=== What you will do ===
The answer must be an exact reproduction of the lines from the start of the records below through the line containing "- @devtools/plugin-scaffolder-backend-module-rails@0.5.2-next.0", and nothing more.

▬▬▬▬▬▬

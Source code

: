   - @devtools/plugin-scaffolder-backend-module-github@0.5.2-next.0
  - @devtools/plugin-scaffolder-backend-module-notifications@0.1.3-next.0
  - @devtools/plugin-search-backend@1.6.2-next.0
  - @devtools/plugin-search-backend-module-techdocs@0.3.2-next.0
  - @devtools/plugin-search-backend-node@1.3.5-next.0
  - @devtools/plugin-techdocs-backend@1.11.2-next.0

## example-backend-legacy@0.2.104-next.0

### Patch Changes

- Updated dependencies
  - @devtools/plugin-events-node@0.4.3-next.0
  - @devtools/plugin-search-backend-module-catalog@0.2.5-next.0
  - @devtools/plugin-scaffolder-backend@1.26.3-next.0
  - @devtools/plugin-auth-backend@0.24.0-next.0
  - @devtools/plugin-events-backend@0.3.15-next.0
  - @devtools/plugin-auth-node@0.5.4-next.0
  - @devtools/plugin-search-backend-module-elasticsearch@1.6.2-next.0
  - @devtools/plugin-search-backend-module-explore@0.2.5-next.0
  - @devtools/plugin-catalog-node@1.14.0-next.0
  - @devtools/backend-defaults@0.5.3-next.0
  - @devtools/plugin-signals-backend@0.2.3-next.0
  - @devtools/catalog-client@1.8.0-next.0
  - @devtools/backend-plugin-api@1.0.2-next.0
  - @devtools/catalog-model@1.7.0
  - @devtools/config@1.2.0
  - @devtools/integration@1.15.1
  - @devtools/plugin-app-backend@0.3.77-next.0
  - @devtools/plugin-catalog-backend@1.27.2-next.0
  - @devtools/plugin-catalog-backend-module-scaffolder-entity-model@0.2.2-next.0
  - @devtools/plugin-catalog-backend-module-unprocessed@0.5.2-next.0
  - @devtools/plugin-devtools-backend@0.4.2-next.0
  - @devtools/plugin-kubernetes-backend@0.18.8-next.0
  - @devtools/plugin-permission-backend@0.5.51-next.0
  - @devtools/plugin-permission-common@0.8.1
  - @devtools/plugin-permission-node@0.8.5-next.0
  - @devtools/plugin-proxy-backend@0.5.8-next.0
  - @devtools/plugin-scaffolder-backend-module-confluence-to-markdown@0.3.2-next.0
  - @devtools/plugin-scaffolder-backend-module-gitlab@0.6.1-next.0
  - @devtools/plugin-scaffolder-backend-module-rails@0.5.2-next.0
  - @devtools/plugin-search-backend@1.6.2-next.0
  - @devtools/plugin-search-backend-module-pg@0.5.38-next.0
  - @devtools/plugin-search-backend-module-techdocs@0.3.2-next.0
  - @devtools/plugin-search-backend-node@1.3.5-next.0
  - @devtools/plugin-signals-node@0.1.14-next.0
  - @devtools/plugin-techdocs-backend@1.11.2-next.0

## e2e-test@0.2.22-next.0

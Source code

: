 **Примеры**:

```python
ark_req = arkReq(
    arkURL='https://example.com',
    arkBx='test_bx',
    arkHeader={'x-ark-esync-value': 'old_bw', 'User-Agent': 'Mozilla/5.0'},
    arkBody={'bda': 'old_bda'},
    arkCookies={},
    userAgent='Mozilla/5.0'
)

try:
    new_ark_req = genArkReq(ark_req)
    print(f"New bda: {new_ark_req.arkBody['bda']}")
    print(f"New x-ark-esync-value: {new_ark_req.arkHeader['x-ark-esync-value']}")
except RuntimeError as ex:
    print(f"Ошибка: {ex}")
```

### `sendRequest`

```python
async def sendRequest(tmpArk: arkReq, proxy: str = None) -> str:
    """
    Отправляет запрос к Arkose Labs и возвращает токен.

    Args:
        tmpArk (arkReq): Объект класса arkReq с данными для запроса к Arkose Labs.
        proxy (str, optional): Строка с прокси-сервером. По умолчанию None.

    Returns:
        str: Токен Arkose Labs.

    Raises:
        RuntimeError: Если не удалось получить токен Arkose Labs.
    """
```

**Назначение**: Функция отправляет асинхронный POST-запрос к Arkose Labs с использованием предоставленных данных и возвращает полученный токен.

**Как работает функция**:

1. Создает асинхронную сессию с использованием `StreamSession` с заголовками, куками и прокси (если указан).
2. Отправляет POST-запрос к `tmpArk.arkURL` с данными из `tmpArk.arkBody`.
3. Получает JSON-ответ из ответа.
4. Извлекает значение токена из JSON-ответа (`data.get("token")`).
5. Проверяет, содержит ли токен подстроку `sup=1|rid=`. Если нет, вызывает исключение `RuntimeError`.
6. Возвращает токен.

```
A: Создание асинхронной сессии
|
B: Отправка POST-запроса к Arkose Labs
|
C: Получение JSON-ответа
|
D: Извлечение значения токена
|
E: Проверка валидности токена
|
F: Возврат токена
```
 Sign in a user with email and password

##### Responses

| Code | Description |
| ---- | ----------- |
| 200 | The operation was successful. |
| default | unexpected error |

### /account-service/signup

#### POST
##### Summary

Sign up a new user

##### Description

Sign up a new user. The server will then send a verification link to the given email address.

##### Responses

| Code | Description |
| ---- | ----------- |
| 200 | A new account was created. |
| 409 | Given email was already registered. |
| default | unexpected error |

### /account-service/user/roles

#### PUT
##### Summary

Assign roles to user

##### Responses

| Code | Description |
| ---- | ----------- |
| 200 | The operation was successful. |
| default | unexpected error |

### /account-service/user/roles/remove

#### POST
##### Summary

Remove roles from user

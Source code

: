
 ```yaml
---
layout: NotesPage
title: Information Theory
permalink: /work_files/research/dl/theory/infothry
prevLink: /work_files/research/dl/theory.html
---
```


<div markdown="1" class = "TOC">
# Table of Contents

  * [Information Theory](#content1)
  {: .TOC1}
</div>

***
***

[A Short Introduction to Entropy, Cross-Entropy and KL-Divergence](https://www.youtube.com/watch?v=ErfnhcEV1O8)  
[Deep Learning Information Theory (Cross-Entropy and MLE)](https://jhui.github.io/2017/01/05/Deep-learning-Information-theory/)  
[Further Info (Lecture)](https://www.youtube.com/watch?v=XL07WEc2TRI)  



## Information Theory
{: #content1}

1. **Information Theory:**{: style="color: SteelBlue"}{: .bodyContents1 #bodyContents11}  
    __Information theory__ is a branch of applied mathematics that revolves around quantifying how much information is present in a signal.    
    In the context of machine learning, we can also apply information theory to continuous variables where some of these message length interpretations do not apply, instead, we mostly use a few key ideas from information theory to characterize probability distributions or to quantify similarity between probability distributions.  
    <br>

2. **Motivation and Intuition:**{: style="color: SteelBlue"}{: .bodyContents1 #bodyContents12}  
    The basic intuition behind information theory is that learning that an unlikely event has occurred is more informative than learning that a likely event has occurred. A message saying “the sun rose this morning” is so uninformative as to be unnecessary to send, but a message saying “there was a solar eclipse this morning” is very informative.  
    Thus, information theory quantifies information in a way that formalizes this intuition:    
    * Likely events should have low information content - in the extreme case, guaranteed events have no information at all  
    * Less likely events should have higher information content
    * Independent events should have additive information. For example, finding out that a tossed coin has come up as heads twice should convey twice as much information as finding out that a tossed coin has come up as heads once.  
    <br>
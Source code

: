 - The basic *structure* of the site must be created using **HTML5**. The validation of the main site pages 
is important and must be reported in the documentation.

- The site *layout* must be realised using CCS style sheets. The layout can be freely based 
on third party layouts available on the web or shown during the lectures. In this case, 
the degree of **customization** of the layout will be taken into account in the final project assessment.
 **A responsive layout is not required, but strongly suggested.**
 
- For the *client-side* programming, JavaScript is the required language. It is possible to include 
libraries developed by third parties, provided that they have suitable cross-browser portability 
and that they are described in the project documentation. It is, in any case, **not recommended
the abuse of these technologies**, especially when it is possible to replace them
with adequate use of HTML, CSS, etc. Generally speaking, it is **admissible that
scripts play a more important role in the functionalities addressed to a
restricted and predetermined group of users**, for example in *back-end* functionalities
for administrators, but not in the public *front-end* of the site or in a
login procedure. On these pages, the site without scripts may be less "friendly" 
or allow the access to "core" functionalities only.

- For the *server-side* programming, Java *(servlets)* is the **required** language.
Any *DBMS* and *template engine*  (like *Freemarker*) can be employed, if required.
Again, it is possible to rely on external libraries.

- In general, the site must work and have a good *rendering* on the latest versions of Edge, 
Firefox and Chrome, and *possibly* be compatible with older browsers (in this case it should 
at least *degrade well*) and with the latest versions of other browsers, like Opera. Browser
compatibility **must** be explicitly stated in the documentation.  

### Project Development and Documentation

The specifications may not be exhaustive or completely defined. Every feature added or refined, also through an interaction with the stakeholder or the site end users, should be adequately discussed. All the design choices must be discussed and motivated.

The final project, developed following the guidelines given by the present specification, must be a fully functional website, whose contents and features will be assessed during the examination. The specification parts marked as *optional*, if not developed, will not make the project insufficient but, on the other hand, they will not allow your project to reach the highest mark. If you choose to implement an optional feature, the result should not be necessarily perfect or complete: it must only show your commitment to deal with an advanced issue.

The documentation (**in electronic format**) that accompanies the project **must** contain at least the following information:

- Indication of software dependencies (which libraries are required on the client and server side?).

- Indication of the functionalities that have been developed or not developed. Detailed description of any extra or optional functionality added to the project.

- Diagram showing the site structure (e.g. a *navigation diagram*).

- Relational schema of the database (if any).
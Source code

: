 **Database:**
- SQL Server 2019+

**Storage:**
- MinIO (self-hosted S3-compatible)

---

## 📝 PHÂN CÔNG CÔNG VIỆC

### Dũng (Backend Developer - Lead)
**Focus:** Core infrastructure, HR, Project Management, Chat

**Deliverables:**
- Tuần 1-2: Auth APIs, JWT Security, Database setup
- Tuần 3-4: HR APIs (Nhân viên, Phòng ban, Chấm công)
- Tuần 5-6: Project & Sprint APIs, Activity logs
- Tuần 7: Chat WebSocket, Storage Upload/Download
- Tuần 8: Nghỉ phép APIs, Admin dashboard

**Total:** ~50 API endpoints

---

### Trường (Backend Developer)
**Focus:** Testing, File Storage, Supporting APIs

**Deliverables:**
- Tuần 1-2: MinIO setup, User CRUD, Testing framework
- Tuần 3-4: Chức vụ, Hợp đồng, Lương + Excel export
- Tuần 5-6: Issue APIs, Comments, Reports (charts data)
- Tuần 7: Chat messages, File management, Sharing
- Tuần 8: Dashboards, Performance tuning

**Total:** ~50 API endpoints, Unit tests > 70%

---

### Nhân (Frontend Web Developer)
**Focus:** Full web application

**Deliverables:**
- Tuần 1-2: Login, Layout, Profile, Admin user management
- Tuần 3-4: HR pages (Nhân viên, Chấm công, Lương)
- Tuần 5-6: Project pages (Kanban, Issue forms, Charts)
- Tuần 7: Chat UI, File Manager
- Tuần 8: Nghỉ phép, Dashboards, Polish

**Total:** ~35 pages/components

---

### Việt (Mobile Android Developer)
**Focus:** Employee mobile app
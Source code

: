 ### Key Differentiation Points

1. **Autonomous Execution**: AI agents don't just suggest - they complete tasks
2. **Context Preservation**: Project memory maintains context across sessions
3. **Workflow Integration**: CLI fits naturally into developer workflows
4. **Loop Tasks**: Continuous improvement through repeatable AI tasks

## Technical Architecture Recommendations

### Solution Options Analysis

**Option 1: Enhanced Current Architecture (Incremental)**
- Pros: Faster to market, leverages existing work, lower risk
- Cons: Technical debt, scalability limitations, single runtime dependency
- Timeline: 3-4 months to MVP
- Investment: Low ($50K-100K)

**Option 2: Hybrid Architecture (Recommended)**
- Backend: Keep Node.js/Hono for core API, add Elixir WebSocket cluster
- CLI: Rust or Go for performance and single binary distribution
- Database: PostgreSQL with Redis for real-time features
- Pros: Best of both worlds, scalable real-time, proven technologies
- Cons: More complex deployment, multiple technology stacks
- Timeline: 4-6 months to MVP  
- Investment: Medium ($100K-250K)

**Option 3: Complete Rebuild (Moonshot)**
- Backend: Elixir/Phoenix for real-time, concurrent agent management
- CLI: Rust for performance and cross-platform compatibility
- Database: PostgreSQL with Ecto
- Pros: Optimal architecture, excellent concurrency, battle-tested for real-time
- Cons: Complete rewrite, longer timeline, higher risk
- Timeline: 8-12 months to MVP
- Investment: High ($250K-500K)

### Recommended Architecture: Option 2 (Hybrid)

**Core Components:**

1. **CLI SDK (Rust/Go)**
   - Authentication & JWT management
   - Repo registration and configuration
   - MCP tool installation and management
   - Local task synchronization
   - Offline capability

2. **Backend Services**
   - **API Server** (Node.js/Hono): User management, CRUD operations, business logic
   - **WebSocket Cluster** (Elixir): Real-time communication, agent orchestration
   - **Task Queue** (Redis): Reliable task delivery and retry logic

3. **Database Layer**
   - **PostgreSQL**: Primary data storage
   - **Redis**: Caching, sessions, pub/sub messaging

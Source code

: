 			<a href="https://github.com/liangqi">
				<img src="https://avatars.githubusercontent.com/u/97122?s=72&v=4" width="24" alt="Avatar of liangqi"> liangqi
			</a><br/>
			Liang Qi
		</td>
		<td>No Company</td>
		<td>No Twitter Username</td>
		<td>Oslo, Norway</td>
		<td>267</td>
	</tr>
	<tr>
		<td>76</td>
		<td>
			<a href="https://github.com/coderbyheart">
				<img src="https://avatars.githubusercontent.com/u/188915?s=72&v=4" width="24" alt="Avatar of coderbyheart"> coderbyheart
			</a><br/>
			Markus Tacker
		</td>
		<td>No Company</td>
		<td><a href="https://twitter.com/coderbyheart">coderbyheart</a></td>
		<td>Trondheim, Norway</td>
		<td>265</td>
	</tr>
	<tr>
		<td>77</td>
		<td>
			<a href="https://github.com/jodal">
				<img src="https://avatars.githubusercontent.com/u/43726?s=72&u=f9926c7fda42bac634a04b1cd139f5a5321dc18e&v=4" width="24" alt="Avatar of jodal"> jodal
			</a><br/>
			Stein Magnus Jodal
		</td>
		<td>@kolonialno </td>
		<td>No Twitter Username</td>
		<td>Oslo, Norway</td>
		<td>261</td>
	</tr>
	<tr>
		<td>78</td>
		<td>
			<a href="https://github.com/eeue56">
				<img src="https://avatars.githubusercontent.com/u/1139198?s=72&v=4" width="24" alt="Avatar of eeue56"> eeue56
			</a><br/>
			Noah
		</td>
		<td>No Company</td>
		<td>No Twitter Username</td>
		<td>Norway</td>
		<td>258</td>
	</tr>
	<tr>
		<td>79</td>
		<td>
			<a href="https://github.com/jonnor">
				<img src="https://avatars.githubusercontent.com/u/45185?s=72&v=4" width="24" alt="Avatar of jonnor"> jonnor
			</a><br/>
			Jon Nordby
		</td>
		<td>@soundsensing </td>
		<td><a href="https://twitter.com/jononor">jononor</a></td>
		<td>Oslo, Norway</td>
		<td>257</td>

▬▬▬▬▬▬

=== Answer area ===
Source code

:   - @devtools/plugin-scaffolder-backend-module-github@0.5.2-next.0
  - @devtools/plugin-scaffolder-backend-module-notifications@0.1.3-next.0
  - @devtools/plugin-search-backend@1.6.2-next.0
  - @devtools/plugin-search-backend-module-techdocs@0.3.2-next.0
  - @devtools/plugin-search-backend-node@1.3.5-next.0
  - @devtools/plugin-techdocs-backend@1.11.2-next.0

## example-backend-legacy@0.2.104-next.0

### Patch Changes

- Updated dependencies
  - @devtools/plugin-events-node@0.4.3-next.0
  - @devtools/plugin-search-backend-module-catalog@0.2.5-next.0
  - @devtools/plugin-scaffolder-backend@1.26.3-next.0
  - @devtools/plugin-auth-backend@0.24.0-next.0
  - @devtools/plugin-events-backend@0.3.15-next.0
  - @devtools/plugin-auth-node@0.5.4-next.0
  - @devtools/plugin-search-backend-module-elasticsearch@1.6.2-next.0
  - @devtools/plugin-search-backend-module-explore@0.2.5-next.0
  - @devtools/plugin-catalog-node@1.14.0-next.0
  - @devtools/backend-defaults@0.5.3-next.0
  - @devtools/plugin-signals-backend@0.2.3-next.0
  - @devtools/catalog-client@1.8.0-next.0
  - @devtools/backend-plugin-api@1.0.2-next.0
  - @devtools/catalog-model@1.7.0
  - @devtools/config@1.2.0
  - @devtools/integration@1.15.1
  - @devtools/plugin-app-backend@0.3.77-next.0
  - @devtools/plugin-catalog-backend@1.27.2-next.0
  - @devtools/plugin-catalog-backend-module-scaffolder-entity-model@0.2.2-next.0
  - @devtools/plugin-catalog-backend-module-unprocessed@0.5.2-next.0
  - @devtools/plugin-devtools-backend@0.4.2-next.0
  - @devtools/plugin-kubernetes-backend@0.18.8-next.0
  - @devtools/plugin-permission-backend@0.5.51-next.0
  - @devtools/plugin-permission-common@0.8.1
  - @devtools/plugin-permission-node@0.8.5-next.0
  - @devtools/plugin-proxy-backend@0.5.8-next.0
  - @devtools/plugin-scaffolder-backend-module-confluence-to-markdown@0.3.2-next.0
  - @devtools/plugin-scaffolder-backend-module-gitlab@0.6.1-next.0
  - @devtools/plugin-scaffolder-backend-module-rails@0.5.2-next.0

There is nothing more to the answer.